_Task to complete_:
Go over the data and work out how many lines include the word "ukuran". Give that number only.

_Data_:
○ ○ ○ ○ ○ ○ ○
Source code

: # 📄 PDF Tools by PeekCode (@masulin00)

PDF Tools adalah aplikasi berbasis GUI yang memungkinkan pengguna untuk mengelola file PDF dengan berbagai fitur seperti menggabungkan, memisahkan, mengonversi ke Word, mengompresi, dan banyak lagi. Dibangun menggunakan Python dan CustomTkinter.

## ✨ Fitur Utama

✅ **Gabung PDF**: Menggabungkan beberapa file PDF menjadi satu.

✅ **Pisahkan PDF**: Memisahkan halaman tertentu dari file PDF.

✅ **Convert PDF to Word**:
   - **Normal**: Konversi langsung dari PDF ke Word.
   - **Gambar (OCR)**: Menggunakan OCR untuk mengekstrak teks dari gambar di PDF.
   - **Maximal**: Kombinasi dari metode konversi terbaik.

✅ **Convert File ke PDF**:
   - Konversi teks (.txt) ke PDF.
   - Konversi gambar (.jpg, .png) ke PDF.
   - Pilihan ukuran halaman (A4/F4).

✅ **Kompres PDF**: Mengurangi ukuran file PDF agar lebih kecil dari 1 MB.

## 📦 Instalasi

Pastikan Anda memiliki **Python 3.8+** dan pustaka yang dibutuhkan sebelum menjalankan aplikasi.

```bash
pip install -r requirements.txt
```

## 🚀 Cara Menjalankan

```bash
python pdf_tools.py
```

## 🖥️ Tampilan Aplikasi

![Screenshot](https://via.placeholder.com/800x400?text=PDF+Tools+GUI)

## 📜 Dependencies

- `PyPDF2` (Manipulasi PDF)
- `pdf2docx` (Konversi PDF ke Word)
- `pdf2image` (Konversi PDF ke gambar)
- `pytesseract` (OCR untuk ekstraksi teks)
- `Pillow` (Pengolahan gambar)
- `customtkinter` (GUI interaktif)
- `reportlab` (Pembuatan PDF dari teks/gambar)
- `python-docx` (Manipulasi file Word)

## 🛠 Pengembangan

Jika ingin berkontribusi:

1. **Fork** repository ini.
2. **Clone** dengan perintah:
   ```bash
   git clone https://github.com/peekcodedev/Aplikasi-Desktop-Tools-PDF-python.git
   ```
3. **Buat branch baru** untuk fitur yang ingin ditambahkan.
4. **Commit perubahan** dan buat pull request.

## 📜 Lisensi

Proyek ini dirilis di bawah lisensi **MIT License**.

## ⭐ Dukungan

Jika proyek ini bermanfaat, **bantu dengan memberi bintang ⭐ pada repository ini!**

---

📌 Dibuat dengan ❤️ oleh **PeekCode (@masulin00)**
○ ○ ○ ○ ○ ○ ○
_Output for this task_:
2